Charles Krauthammer writes for the Washington Post

For decades, starting with Jimmy Carter‘s Community Reinvestment Act of 1977, there has been bipartisan agreement to use government power to expand homeownership to people who had been shut out for economic reasons or, sometimes, because of racial and ethnic discrimination. What could be a more worthy cause? But it led to tremendous pressure on Fannie Mae and Freddie Mac — which in turn pressured banks and other lenders — to extend mortgages to people who were borrowing over their heads. That’s called subprime lending. It lies at the root of our current calamity.

Were there some predatory lenders? Of course. But only a fool or a demagogue — i.e., a presidential candidate — would suggest that this is a major part of the problem.

Was there misbehavior on Wall Street? The wheels of justice will grind. But why wait for justice? If a really good catharsis will allow a return of rationality to Capitol Hill — yielding a clean rescue package that will actually save the economy — go for it.

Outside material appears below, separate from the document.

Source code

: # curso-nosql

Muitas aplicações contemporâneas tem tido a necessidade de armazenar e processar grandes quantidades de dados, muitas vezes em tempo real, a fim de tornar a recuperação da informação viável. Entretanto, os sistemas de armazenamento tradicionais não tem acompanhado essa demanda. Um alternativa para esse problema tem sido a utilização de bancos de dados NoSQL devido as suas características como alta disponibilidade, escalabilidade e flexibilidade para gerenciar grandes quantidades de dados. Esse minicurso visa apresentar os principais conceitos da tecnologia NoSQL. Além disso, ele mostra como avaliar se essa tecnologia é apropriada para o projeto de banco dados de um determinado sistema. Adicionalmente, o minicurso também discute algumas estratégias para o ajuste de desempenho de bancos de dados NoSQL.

Capping executive pay is piffle. What we need are a few exemplary hangings. Public hangings. On television. Pick a few failed investment firms, lead their CEOs in chains through the canyons of Manhattan and give the mob satisfaction. Better still, precede the auto-da-fe — fire is highly telegenic — with 24-hour reality-TV coverage of their recantations, lamentations and final visits with the soon-to-be widowed. The ratings would dwarf “American Idol,” and the ad revenue alone would make the perfect down payment on the $700 billion. :

Where are the Ken Lays of this thing?  We have no named executives who are taking a fall.